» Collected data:
==*==
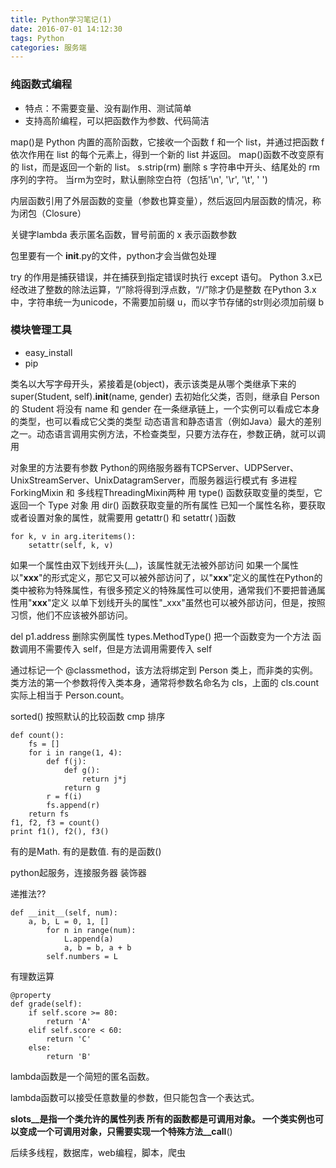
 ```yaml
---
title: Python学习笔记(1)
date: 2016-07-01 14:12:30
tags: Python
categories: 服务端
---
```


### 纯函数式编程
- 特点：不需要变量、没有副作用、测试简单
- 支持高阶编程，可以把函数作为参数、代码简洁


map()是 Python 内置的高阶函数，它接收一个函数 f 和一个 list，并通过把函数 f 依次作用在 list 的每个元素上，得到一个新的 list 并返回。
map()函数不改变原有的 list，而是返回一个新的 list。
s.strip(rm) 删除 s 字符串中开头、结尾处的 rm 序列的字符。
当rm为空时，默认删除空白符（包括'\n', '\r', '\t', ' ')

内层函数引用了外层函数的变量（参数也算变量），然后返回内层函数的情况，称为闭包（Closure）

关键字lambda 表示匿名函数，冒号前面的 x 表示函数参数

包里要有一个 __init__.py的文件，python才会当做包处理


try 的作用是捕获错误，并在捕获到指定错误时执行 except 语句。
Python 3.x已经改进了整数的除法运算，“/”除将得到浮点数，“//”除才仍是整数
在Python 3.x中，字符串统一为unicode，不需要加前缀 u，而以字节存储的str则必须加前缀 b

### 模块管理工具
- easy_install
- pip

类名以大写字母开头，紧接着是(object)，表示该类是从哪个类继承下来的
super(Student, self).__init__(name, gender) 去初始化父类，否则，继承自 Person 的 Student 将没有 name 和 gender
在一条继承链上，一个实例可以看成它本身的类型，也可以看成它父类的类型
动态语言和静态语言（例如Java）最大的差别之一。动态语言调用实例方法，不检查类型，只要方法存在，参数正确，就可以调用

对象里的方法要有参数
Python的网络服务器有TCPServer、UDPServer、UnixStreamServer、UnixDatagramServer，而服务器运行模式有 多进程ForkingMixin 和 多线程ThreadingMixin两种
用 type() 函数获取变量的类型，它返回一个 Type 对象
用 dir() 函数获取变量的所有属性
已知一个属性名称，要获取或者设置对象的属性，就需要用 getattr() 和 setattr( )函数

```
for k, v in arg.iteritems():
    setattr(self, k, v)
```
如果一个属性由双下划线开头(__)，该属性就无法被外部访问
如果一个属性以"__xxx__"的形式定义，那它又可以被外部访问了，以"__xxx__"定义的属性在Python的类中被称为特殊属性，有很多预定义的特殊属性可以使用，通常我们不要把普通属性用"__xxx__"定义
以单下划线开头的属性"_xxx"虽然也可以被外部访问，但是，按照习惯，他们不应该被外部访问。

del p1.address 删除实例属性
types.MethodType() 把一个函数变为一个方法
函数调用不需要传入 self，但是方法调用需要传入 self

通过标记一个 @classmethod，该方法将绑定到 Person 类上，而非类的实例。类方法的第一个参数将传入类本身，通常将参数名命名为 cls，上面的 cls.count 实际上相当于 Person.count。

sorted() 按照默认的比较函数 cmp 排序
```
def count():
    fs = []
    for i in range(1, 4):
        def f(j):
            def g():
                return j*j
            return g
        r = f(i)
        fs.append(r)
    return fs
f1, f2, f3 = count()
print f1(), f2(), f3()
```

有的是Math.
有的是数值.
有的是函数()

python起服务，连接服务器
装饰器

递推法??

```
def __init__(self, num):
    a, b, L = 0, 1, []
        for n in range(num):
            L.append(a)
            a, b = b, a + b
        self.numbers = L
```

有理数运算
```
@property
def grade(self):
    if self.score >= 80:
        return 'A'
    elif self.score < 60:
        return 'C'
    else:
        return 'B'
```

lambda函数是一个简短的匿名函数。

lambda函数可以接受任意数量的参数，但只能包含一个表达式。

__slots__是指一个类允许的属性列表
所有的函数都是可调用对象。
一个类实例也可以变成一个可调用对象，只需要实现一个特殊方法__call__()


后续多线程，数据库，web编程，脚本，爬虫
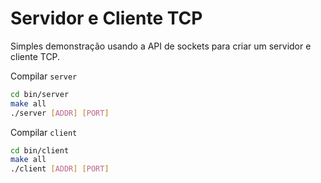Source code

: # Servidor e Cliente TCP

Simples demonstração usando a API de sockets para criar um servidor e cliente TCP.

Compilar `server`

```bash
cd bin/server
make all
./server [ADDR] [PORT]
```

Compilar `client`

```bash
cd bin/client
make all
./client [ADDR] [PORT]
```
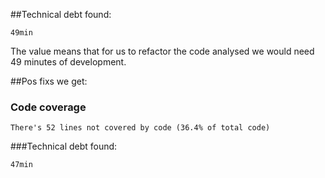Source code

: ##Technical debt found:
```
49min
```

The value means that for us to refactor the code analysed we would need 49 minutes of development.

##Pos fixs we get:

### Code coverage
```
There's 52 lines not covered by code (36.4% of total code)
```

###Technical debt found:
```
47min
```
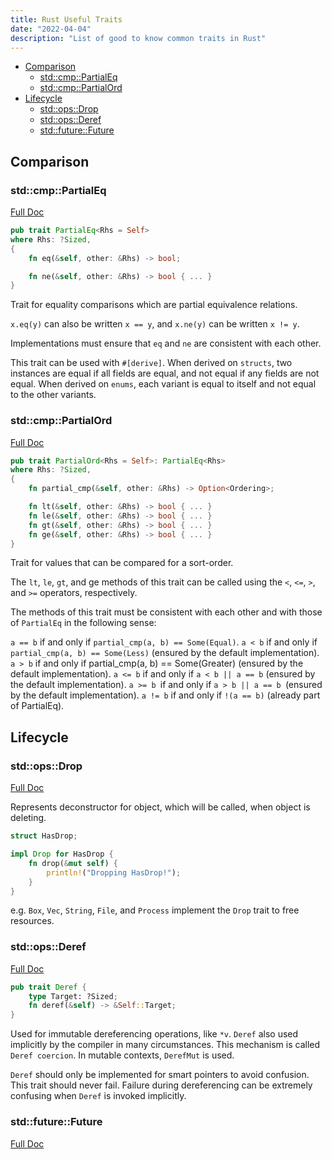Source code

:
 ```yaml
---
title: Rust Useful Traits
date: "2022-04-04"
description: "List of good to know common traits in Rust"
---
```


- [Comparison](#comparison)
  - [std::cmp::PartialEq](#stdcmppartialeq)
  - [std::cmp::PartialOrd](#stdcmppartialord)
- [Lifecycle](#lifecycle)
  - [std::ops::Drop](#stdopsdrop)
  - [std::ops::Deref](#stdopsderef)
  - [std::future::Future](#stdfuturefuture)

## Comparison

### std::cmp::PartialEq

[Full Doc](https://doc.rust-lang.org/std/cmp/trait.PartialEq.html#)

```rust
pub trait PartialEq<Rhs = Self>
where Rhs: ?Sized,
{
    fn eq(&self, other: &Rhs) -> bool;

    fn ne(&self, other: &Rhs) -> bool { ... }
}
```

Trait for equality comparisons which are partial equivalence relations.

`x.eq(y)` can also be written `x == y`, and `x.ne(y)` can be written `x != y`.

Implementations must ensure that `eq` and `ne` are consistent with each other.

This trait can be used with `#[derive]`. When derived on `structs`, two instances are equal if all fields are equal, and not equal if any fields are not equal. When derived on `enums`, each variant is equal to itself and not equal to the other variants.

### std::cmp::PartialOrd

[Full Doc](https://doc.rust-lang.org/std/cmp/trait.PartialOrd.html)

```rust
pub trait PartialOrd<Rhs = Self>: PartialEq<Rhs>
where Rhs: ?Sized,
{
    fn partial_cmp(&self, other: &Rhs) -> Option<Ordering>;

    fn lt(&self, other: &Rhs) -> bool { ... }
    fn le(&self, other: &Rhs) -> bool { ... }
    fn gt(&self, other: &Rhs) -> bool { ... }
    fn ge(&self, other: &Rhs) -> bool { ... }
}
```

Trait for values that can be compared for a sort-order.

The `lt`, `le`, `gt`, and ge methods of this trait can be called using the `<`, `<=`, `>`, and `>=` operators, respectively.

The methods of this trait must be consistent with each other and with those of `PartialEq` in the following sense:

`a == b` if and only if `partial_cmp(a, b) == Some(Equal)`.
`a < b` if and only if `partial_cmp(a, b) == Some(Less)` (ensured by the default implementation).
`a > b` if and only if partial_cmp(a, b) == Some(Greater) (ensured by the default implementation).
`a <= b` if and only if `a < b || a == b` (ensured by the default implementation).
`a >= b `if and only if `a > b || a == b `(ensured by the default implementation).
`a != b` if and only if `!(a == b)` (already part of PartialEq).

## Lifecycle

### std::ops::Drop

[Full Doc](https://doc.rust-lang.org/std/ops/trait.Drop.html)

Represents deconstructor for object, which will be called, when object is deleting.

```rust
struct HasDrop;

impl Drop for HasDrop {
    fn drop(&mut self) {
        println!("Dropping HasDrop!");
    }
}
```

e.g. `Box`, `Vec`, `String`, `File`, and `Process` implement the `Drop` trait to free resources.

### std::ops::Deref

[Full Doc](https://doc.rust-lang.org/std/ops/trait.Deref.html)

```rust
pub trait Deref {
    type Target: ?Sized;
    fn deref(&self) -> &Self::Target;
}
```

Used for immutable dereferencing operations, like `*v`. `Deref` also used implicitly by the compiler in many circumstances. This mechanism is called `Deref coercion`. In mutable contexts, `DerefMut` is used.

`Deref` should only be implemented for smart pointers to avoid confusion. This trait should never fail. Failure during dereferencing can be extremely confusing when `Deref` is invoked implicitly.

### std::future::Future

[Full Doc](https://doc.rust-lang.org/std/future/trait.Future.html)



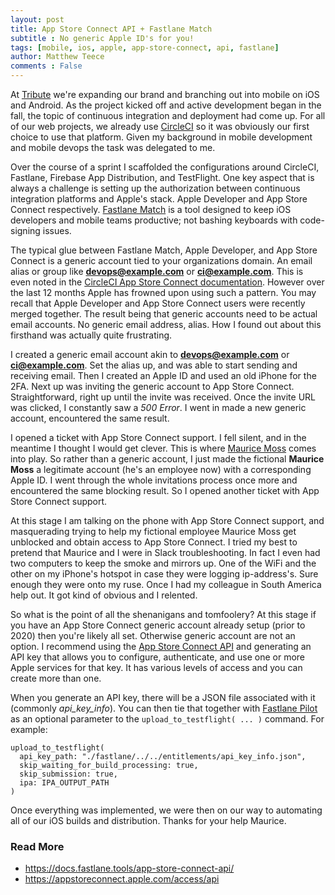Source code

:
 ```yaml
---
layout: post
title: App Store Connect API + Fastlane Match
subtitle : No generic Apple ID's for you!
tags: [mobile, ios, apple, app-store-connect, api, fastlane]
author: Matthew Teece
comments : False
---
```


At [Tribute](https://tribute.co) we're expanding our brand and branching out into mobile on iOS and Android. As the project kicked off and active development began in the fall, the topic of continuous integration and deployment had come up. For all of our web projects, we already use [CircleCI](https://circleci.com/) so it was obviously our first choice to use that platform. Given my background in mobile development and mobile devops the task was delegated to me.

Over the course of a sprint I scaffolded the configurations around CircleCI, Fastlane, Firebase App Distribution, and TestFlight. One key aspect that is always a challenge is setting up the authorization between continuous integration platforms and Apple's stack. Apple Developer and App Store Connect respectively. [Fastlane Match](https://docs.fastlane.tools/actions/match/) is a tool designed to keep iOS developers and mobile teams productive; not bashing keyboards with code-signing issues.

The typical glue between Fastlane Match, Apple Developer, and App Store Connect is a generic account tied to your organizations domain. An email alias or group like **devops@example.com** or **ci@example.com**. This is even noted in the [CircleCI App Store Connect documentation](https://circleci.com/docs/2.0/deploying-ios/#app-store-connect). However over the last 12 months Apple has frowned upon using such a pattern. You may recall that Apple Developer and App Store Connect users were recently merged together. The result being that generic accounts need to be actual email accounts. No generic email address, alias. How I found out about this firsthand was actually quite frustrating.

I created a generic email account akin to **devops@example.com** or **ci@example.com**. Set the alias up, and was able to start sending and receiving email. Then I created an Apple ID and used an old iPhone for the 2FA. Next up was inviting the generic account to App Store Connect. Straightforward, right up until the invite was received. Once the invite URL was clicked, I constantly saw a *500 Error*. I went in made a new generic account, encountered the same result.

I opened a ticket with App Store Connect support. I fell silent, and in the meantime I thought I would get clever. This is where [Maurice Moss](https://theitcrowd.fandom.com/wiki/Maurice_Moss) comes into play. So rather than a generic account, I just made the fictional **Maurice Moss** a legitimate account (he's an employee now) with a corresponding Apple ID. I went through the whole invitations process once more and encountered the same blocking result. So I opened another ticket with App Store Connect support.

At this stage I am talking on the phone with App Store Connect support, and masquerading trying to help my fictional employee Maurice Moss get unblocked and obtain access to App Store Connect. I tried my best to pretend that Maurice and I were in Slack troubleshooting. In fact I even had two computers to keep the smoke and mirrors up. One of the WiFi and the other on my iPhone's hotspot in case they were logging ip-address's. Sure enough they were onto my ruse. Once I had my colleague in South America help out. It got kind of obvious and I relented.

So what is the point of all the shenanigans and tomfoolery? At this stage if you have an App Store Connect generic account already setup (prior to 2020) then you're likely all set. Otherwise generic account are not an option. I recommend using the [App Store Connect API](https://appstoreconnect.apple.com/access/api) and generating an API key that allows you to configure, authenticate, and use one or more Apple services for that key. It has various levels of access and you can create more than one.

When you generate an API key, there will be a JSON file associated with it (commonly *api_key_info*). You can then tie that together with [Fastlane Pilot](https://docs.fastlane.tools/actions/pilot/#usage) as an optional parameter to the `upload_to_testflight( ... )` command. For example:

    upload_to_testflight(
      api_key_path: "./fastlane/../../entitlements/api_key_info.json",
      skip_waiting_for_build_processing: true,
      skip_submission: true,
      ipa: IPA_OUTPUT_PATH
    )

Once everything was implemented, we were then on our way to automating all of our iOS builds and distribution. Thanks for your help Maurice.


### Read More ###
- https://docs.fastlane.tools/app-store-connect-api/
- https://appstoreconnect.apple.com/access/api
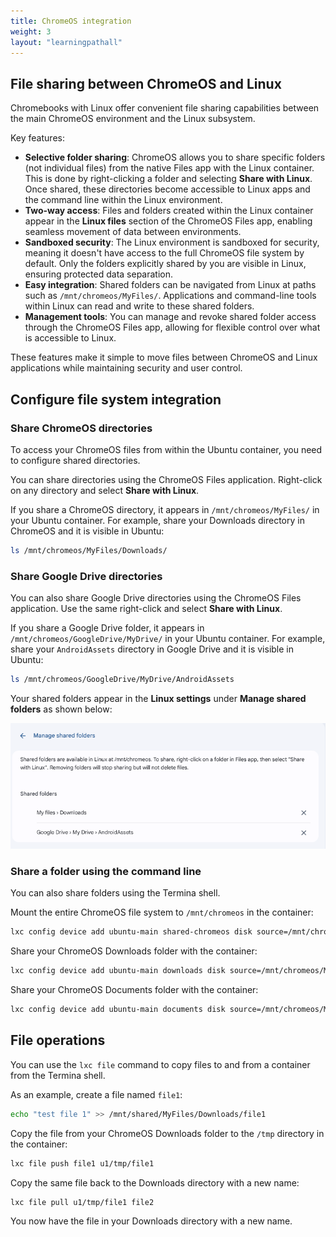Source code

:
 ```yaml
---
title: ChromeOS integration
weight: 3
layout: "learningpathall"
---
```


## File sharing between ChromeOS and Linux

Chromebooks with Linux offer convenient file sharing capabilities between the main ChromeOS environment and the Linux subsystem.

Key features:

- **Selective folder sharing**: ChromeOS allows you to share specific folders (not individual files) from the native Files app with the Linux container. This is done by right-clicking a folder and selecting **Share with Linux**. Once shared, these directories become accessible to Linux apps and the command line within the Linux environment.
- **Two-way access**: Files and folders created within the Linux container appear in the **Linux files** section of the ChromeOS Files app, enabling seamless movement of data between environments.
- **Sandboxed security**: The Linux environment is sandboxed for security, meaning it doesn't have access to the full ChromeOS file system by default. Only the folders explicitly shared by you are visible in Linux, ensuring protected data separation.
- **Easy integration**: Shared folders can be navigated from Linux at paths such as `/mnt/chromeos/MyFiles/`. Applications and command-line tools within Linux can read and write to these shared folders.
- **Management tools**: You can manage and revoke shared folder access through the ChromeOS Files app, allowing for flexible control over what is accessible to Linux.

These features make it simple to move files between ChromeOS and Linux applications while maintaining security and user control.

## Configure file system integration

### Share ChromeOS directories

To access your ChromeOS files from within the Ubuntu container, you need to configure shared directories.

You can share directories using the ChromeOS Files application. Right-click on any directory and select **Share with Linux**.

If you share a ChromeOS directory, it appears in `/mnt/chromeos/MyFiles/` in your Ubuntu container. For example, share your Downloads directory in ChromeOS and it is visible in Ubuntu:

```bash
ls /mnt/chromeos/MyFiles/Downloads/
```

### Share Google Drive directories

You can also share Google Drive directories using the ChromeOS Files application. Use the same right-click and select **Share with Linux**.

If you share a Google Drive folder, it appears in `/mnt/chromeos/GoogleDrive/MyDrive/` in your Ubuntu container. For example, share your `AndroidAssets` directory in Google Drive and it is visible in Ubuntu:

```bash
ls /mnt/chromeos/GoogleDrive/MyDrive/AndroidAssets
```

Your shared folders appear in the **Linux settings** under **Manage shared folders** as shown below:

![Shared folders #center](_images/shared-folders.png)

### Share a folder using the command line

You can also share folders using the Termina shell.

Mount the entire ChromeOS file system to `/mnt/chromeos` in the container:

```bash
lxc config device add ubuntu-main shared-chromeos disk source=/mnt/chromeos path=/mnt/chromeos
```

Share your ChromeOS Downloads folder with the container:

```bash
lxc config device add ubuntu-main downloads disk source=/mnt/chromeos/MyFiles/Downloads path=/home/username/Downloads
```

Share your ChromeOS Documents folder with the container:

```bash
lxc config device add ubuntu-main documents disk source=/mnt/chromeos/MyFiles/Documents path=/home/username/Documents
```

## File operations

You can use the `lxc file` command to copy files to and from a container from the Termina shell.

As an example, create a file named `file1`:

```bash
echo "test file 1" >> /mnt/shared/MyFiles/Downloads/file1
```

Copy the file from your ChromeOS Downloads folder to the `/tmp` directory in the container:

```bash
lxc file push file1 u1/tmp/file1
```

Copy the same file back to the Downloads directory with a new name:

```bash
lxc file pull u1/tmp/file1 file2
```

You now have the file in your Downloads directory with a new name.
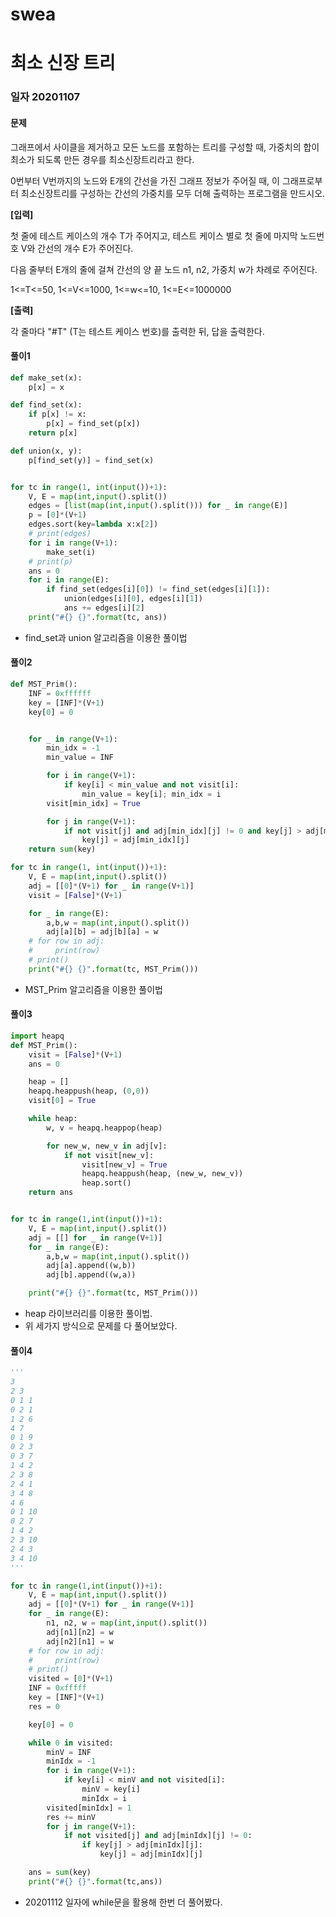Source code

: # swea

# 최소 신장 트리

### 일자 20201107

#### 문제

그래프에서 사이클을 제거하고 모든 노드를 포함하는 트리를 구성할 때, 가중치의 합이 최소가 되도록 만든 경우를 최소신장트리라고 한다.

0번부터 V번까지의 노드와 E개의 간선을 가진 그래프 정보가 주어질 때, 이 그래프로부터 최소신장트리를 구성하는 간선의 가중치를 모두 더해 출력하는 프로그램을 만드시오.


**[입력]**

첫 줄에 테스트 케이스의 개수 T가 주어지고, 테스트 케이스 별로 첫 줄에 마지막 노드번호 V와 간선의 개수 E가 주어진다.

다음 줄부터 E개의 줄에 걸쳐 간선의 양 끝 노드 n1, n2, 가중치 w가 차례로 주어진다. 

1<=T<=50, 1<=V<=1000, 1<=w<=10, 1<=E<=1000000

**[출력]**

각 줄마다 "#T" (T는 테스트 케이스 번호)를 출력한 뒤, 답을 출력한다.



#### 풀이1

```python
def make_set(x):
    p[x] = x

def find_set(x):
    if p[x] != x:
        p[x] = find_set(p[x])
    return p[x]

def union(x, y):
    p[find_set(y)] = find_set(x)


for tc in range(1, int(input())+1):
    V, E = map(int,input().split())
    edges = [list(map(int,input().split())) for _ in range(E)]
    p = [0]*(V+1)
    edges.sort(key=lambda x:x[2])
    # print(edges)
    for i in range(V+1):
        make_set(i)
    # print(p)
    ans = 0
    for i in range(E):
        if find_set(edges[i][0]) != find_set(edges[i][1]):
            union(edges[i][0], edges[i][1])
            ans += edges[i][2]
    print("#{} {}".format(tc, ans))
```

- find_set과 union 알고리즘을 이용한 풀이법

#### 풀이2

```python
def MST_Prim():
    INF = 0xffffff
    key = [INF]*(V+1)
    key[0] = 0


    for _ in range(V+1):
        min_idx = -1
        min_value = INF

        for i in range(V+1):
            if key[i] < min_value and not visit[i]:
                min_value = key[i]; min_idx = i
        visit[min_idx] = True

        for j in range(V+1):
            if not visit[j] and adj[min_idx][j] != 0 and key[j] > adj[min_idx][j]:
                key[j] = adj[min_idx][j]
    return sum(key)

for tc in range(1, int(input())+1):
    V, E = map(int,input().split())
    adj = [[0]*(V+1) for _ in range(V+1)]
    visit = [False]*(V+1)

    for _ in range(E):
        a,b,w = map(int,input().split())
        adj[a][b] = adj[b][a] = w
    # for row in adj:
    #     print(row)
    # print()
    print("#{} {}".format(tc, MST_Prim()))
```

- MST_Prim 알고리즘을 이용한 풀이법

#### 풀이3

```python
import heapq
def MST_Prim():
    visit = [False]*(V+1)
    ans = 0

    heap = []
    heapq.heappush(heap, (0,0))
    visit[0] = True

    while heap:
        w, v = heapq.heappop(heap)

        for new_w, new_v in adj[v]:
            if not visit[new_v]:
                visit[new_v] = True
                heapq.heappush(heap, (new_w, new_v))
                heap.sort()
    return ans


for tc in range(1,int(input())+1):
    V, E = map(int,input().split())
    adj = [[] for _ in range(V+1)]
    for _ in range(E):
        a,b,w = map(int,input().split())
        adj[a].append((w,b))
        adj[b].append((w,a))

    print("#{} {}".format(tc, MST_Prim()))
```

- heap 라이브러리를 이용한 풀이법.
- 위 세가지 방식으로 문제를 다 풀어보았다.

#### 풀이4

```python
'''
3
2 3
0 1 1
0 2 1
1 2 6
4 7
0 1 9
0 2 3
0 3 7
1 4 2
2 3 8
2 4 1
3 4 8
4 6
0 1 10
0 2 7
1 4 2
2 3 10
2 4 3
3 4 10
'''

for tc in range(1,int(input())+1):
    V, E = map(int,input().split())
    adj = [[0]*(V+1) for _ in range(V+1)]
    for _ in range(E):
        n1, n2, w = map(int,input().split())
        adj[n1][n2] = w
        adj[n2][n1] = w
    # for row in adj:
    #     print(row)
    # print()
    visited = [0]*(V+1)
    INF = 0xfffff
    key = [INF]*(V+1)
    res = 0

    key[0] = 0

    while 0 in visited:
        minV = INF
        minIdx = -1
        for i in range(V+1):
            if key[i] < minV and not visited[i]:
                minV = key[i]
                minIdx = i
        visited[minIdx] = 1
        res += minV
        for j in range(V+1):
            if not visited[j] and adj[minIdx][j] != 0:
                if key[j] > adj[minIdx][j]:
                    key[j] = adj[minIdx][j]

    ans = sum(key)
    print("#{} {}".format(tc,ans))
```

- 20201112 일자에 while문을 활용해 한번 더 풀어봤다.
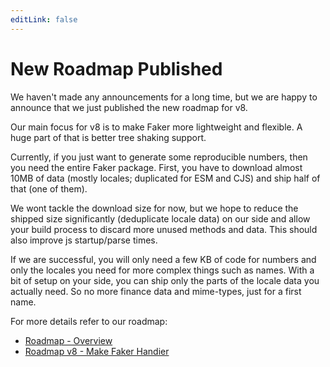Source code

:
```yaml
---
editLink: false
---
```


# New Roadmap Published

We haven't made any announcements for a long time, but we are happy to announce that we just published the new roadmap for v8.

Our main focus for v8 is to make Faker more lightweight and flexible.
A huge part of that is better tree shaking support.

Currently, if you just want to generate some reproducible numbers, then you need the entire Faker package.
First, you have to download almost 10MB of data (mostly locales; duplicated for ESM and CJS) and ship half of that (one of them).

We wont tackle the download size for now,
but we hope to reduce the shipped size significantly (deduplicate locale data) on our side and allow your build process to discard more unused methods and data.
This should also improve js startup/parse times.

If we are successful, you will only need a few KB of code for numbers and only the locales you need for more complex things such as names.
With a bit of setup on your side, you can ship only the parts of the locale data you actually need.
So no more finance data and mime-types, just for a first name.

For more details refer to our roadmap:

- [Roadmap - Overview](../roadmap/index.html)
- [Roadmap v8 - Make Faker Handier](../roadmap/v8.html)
==*==
» What you need to do: Please go line by line through the records above, copying each one that holds the string "ensured".

» Task response:
`a < b` if and only if `partial_cmp(a, b) == Some(Less)` (ensured by the default implementation).
`a > b` if and only if partial_cmp(a, b) == Some(Greater) (ensured by the default implementation).
`a <= b` if and only if `a < b || a == b` (ensured by the default implementation).
`a >= b `if and only if `a > b || a == b `(ensured by the default implementation).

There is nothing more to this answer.